The Komi are an indigenous Arctic people. Of the 497,000 Komi (1989 census), the majority (292,000) live in the Komi Republic, which extends to the Arctic Circle, and in the contiguous Permian Komi Autonomous okrug within the Perm oblast (Komi population 95,000). Their language belongs to the Finno-Ugric family and is mutually semi-intelligible with Udmurt, farther south. In the 1300s the Komi were the merchants of the Far North and had a unique alphabet. Most Komis have Caucasian features. Distinguished U.S. sociologist Pitrim Sorokin (1889 - 1968) was a Komi cultural activist in his youth.
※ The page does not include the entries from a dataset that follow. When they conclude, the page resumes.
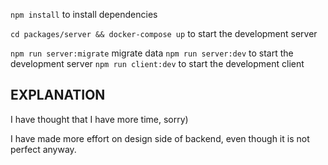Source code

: `npm install` to install dependencies

`cd packages/server && docker-compose up` to start the development server

`npm run server:migrate` migrate data
`npm run server:dev` to start the development server
`npm run client:dev` to start the development client    



## EXPLANATION

I have thought that I have more time, sorry)

I have made more effort on design side of backend, even though it is not perfect anyway.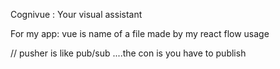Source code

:Cognivue : Your visual assistant

For my app: vue is name of a file made by my react flow usage

// pusher is like pub/sub ....the con is you have to publish
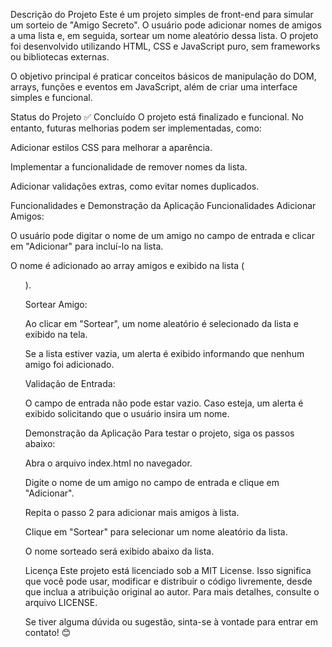 Descrição do Projeto
Este é um projeto simples de front-end para simular um sorteio de "Amigo Secreto". O usuário pode adicionar nomes de amigos a uma lista e, em seguida, sortear um nome aleatório dessa lista. O projeto foi desenvolvido utilizando HTML, CSS e JavaScript puro, sem frameworks ou bibliotecas externas.

O objetivo principal é praticar conceitos básicos de manipulação do DOM, arrays, funções e eventos em JavaScript, além de criar uma interface simples e funcional.

Status do Projeto
✅ Concluído
O projeto está finalizado e funcional. No entanto, futuras melhorias podem ser implementadas, como:

Adicionar estilos CSS para melhorar a aparência.

Implementar a funcionalidade de remover nomes da lista.

Adicionar validações extras, como evitar nomes duplicados.

Funcionalidades e Demonstração da Aplicação
Funcionalidades
Adicionar Amigos:

O usuário pode digitar o nome de um amigo no campo de entrada e clicar em "Adicionar" para incluí-lo na lista.

O nome é adicionado ao array amigos e exibido na lista (<ul>).

Sortear Amigo:

Ao clicar em "Sortear", um nome aleatório é selecionado da lista e exibido na tela.

Se a lista estiver vazia, um alerta é exibido informando que nenhum amigo foi adicionado.

Validação de Entrada:

O campo de entrada não pode estar vazio. Caso esteja, um alerta é exibido solicitando que o usuário insira um nome.

Demonstração da Aplicação
Para testar o projeto, siga os passos abaixo:

Abra o arquivo index.html no navegador.

Digite o nome de um amigo no campo de entrada e clique em "Adicionar".

Repita o passo 2 para adicionar mais amigos à lista.

Clique em "Sortear" para selecionar um nome aleatório da lista.

O nome sorteado será exibido abaixo da lista.

Licença
Este projeto está licenciado sob a MIT License. Isso significa que você pode usar, modificar e distribuir o código livremente, desde que inclua a atribuição original ao autor. Para mais detalhes, consulte o arquivo LICENSE.

Se tiver alguma dúvida ou sugestão, sinta-se à vontade para entrar em contato! 😊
The northern Komi partly converted to Greek Orthodoxy in the late 1300s, prior to the Novgorod conquest, and maintained Komi-language liturgies up to 1700. The Permian Komi Duchy of Great Perm converted under duress just before Novgorod was seized (1472) by Moscow, which allowed the duke to stay as a vassal but dismissed his son. Cultural renaissance was strong by 1900.
Despite Komi pleas, Moscow excluded the Permian Komi from the Komi Autonomous oblast, formed in 1921 and upgraded to Autonomous Republic in 1936. The Permian Komi National okrug (district), formed in 1925, remains a "periphery of a periphery" within the Perm oblast. Two separate literary languages were developed. Numerous slave labor camps were located in Komi lands. Russian immigration has reduced the Komi from 92 percent of the population in 1926 to 23 percent in 1989. In the okrug the drop has been from 77 percent to 60 percent.
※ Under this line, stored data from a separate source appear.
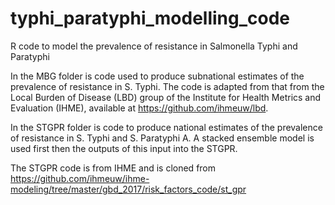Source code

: # typhi_paratyphi_modelling_code
R code to model the prevalence of resistance in Salmonella Typhi and Paratyphi

In the MBG folder is code used to produce subnational estimates of the prevalence of resistance in S. Typhi. The code is adapted from that from the Local Burden of Disease (LBD) 
group of the Institute for Health Metrics and Evaluation (IHME), available at https://github.com/ihmeuw/lbd.

In the STGPR folder is code to produce national estimates of the prevalence of resistance in S. Typhi and S. Paratyphi A. A stacked ensemble model is used first then the outputs
of this input into the STGPR.

The STGPR code is from IHME and is cloned from https://github.com/ihmeuw/ihme-modeling/tree/master/gbd_2017/risk_factors_code/st_gpr
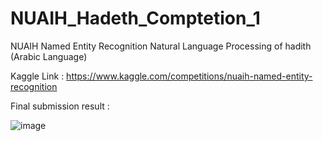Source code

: # NUAIH_Hadeth_Comptetion_1
NUAIH Named Entity Recognition Natural Language Processing of hadith (Arabic Language)

Kaggle Link : https://www.kaggle.com/competitions/nuaih-named-entity-recognition


Final submission result : 

![image](https://user-images.githubusercontent.com/51359449/224456045-91d22336-389f-4469-bb02-4f0ee8334078.png)
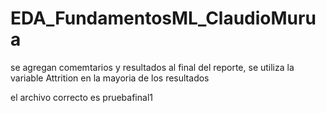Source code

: # EDA_FundamentosML_ClaudioMurua

se agregan comemtarios y resultados al final del reporte, se utiliza la variable Attrition  en la mayoria de  los resultados

el archivo correcto es pruebafinal1

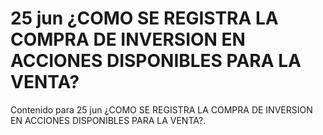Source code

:# 25 jun  ¿COMO SE REGISTRA LA COMPRA DE INVERSION EN ACCIONES DISPONIBLES PARA LA VENTA?

Contenido para 25 jun  ¿COMO SE REGISTRA LA COMPRA DE INVERSION EN ACCIONES DISPONIBLES PARA LA VENTA?.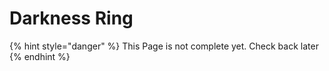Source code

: # Darkness Ring

{% hint style="danger" %}
This Page is not complete yet. Check back later
{% endhint %}

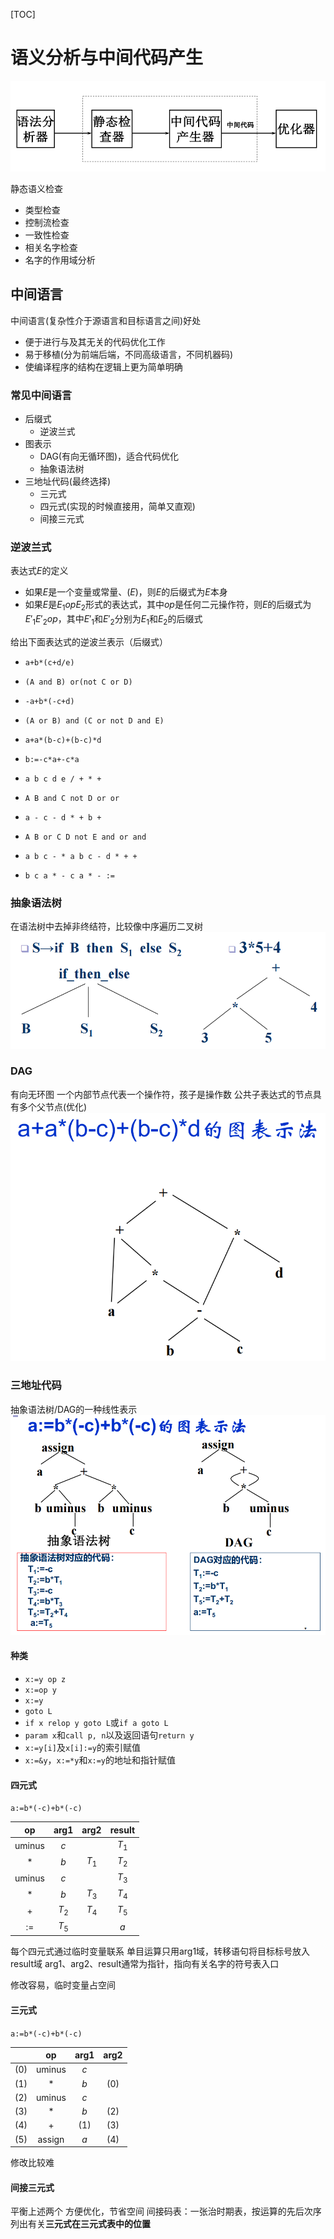 [TOC]
# 语义分析与中间代码产生

![](./ref/note7-1.PNG)

静态语义检查
- 类型检查
- 控制流检查
- 一致性检查
- 相关名字检查
- 名字的作用域分析

## 中间语言
中间语言(复杂性介于源语言和目标语言之间)好处
- 便于进行与及其无关的代码优化工作
- 易于移植(分为前端后端，不同高级语言，不同机器码)
- 使编译程序的结构在逻辑上更为简单明确

### 常见中间语言
- 后缀式
  - 逆波兰式
- 图表示
  - DAG(有向无循环图)，适合代码优化
  - 抽象语法树
- 三地址代码(最终选择)
  - 三元式
  - 四元式(实现的时候直接用，简单又直观)
  - 间接三元式

### 逆波兰式
表达式$E$的定义
- 如果$E$是一个变量或常量、$(E)$，则$E$的后缀式为$E$本身
- 如果$E$是$E_1 op E_2$形式的表达式，其中$op$是任何二元操作符，则$E$的后缀式为$E'_1E'_2op$，其中$E'_1$和$E'_2$分别为$E_1$和$E_2$的后缀式


给出下面表达式的逆波兰表示（后缀式）
- `a+b*(c+d/e)`
- `(A and B) or(not C or D)`
- `-a+b*(-c+d)`
- `(A or B) and (C or not D and E)`
- `a+a*(b-c)+(b-c)*d`
- `b:=-c*a+-c*a`

- `a b c d e / + * +`
- `A B and C not D or or`
- `a - c - d * + b +`
- `A B or C D not E and or and`
- `a b c - * a b c - d * + +`
- `b c a * - c a * - :=`

### 抽象语法树
在语法树中去掉非终结符，比较像中序遍历二叉树
![](./ref/note7-2.PNG)

### DAG
有向无环图
一个内部节点代表一个操作符，孩子是操作数
公共子表达式的节点具有多个父节点(优化)
![](./ref/note7-3.PNG)

### 三地址代码
抽象语法树/DAG的一种线性表示
![](./ref/note7-4.PNG)

#### 种类
- `x:=y op z`
- `x:=op y`
- `x:=y`
- `goto L`
- `if x relop y goto L`或`if a goto L`
- `param x`和`call p, n`以及返回语句`return y`
- `x:=y[i]`及`x[i]:=y`的索引赋值
- `x:=&y`，`x:=*y`和`x:=y`的地址和指针赋值

#### 四元式
`a:=b*(-c)+b*(-c)`

|op|arg1|arg2|result|
|:--:|:--:|:--:|:--:|
|uminus|$c$|&nbsp;|$T_1$|
|$*$|$b$|$T_1$|$T_2$|
|uminus|$c$|&nbsp;|$T_3$|
|$*$|$b$|$T_3$|$T_4$|
|$+$|$T_2$|$T_4$|$T_5$|
|$:=$|$T_5$|&nbsp;|$a$|

每个四元式通过临时变量联系
单目运算只用arg1域，转移语句将目标标号放入result域
arg1、arg2、result通常为指针，指向有关名字的符号表入口

修改容易，临时变量占空间

#### 三元式
`a:=b*(-c)+b*(-c)`

||op|arg1|arg2|
|:--:|:--:|:--:|:--:|
|(0)|uminus|$c$|&nbsp;|
|(1)|$*$|$b$|(0)|
|(2)|uminus|$c$|&nbsp;|
|(3)|$*$|$b$|(2)|
|(4)|$+$|(1)|(3)|
|(5)|assign|$a$|(4)|

修改比较难

#### 间接三元式
平衡上述两个
方便优化，节省空间
间接码表：一张治时期表，按运算的先后次序列出有关**三元式在三元式表中的位置**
The huge and flat Komi Republic (population 1.3 million) produces 10 percent of Russia's paper, 7 percent of its coal, and also oil and gas. Indigenous Komi live mainly in the southern agricultural zone. Those who have shifted to Russian as their main language (25%) participate actively in the economic life. The Permian Komi okrug is a depressed area where the only resource, lumber, has been depleted.
In 1989 the First Komi National Congress established a Komi National Revival Committee, which succeeded in having Komi and Russian declared coequal state languages in the Republic. The impact has been real but limited, leading to the creation of a more activist organization, Doriam Asnõmös (Let's Defend Ourselves).
Bibliography
Lallukka, Seppo. (1995). "Territorial and Demographic Foundations of Komi-Permiak Nationality." Nationalities Papers 23:353 - 371.
Taagepera, Rein. (1999). The Finno-Ugric Republics and the Russian State. London: Hurst.